Ook dit bezwaar van [Verweerster] moet daarom worden gepasseerd.
3.8
Nu - los van het feit dat de rechtbank (zoals hiervoor onder 3.4. t/m 3.6 reeds overwogen) aan de verweren van [Verweerster] genoemd onder 3.1 en (alsnog) besproken onder 3.7 in het geheel niet toe komt - geen van de verweren doel zou hebben getroffen zal de rechtbank de vervroegde onteigening van de in de dagvaarding omschreven percelen: tuin, kadastraal bekend gemeente Maastricht, [sectie X. ], nummer [YYYY], ter grootte van 0.04.20 ha. en tuin, kadastraal bekend gemeente Maastricht, [sectie X. ], nummer [ZZZZ], groot 0.04.30 ha., uitspreken.
3.9
Nu de Provincie bij dagvaarding heeft verzocht het bedrag van het voorschot op de schadeloosstelling voor [Verweerster] te bepalen op 100 % van de door de Provincie aangeboden schadeloosstelling ad € 6.094,-- zal de rechtbank aldus bepalen.
3.10
Op grond van het bepaalde in de wet zal de rechtbank deskundigen benoemen om de schadeloosstelling voor [Verweerster] te begroten, alsmede een van haar leden benoemen om, vergezeld van de griffier, bij de opneming door deskundigen aanwezig te zijn en voorts zal zij nieuwsbladen aanwijzen voor de vereiste publicaties.
4. Uitspraak
De rechtbank:
spreekt uit ten laste van [Verweerster] de vervroegde onteigening ten name van en ten behoeve van de Provincie Limburg van de percelen: tuin, kadastraal bekend gemeente Maastricht, [sectie X. ], nummer [YYYY], ter grootte van 0.04.20 ha. en tuin, kadastraal bekend gemeente Maastricht, [sectie X. ], nummer [ZZZZ], groot 0.04.30 ha., zoals nader aangeduid in het in de dagvaarding bedoelde onteigeningsplan en de daarbij behorende grondtekening;
bepaalt voor [Verweerster] als voorschot op de vast te stellen schadeloosstelling een bedrag van € 6.094,--;
benoemt tot deskundigen om de schadeloosstelling te begroten:
- mr.

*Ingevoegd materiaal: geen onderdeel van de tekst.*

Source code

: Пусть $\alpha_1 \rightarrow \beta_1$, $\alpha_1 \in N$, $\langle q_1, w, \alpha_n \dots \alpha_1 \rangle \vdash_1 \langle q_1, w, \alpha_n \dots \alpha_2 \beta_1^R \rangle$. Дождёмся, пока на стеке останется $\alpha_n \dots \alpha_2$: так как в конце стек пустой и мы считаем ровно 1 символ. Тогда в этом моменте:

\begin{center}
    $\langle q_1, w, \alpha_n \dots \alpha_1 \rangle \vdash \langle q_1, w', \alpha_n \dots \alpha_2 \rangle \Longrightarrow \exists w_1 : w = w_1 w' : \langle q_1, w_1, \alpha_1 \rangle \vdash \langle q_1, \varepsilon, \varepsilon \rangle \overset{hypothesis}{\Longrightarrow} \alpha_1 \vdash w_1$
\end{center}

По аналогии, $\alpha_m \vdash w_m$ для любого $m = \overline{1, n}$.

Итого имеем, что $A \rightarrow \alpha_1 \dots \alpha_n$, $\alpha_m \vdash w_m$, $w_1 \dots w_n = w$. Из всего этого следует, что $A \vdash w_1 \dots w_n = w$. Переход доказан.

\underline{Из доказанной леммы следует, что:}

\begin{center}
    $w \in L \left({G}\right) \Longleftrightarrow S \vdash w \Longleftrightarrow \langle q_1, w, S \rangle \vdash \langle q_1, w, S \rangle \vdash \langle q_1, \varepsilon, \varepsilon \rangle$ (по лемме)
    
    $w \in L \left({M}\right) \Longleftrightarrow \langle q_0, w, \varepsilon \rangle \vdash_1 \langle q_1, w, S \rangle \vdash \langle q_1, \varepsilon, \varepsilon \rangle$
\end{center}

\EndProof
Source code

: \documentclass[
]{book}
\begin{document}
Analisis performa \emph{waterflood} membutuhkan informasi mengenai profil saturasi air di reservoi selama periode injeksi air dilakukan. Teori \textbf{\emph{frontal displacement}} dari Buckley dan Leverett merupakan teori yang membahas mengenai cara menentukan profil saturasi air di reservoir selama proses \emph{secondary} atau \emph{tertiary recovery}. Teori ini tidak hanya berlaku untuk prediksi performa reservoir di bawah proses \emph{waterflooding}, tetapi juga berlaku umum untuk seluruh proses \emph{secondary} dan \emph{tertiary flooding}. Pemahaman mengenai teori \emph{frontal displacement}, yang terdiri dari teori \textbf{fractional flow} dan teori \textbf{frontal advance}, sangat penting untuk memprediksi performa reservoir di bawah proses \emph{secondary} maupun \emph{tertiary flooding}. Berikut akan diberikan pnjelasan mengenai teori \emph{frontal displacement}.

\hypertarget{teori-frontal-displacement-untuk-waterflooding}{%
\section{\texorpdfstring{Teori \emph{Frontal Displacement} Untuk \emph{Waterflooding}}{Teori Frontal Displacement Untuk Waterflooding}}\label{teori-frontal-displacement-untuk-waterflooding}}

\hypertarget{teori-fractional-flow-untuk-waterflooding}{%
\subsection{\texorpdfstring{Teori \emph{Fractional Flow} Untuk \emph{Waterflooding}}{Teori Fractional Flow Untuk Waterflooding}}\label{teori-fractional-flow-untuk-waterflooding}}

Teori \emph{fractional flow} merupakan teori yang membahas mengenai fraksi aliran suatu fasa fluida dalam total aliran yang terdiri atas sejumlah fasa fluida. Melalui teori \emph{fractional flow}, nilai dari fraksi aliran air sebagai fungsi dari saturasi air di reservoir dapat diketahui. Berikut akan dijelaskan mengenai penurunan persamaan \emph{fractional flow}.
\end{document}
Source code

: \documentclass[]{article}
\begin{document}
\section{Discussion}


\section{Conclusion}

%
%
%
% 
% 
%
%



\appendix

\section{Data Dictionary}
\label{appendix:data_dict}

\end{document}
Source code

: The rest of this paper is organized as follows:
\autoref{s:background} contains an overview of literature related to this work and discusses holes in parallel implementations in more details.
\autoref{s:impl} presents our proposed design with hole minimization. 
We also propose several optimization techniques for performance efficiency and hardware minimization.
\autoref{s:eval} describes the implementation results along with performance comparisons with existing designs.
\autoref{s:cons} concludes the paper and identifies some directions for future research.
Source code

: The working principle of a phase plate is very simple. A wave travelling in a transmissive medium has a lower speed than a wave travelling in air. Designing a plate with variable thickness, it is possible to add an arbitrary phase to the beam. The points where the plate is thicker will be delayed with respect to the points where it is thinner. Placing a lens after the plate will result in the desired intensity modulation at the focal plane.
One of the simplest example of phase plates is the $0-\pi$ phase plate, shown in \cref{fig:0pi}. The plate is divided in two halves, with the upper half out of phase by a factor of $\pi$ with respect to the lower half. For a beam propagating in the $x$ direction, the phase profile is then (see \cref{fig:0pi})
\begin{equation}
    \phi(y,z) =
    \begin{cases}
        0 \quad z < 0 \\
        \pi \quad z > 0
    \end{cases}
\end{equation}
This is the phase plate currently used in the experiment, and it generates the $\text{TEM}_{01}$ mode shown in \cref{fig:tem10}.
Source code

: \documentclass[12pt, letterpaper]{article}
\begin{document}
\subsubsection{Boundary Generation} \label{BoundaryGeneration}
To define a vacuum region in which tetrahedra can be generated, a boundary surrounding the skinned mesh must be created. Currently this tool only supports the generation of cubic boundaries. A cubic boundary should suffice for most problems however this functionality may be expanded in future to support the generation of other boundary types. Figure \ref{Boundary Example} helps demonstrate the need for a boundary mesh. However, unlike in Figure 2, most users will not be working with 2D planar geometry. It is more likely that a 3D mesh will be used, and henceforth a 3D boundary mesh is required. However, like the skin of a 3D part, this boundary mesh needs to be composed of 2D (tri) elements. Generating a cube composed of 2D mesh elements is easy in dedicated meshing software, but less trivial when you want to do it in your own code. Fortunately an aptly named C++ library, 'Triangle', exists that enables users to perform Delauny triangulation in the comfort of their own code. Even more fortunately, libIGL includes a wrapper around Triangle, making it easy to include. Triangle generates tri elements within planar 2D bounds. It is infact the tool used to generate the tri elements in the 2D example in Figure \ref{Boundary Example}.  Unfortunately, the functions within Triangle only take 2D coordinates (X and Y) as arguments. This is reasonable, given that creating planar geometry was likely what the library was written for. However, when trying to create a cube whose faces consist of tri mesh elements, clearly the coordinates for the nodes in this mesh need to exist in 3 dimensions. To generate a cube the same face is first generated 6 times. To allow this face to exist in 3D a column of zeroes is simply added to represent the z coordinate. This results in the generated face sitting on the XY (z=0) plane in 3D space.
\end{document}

P.P.M.I. Paulussen, Sint Pieterskade 26, 6212 AD te Maastricht;
- ing. Th. van Sambeek, Dr. Nolenslaan 157, 6136 GM te Sittard;
- dhr. J.W. Offermans, Wissengrachtweg 75, 6336 TH Hulsberg;
benoemt mr. H.J. Laumen, lid van deze rechtbank om, vergezeld van de griffier, als rechter-commissaris bij de opneming door deskundigen, op een nog in overleg met partijen en deskundigen te bepalen datum en tijdstip, aanwezig te zijn;
wijst aan als nieuwsbladen waarin de aankondiging van deze vervroegde onteigening en van tijd en plaats van de opneming door de deskundigen van de ligging en de gesteldheid van de onteigende goederen door de griffier moet geschieden:
Dagblad De Limburger en Het Limburgs Dagblad, beiden in de editie verschijnende in de gemeente Maastricht;
verwijst de zaak naar de rol van 16 juli 2003 om partijen de gelegenheid te geven hun verhinderdata voor de opneming door deskundigen in de eerste drie maanden vanaf de datum van opgave op te geven;
houdt iedere verdere beslissing aan.
Dit vonnis is gewezen door mr. H.J. Laumen, rechter, mrs. J.J.Ph. Bergmans en A.M. Adelmeijer, vice-presidenten, en, en ter openbare terechtzitting uitgesproken in tegenwoordigheid van de griffier.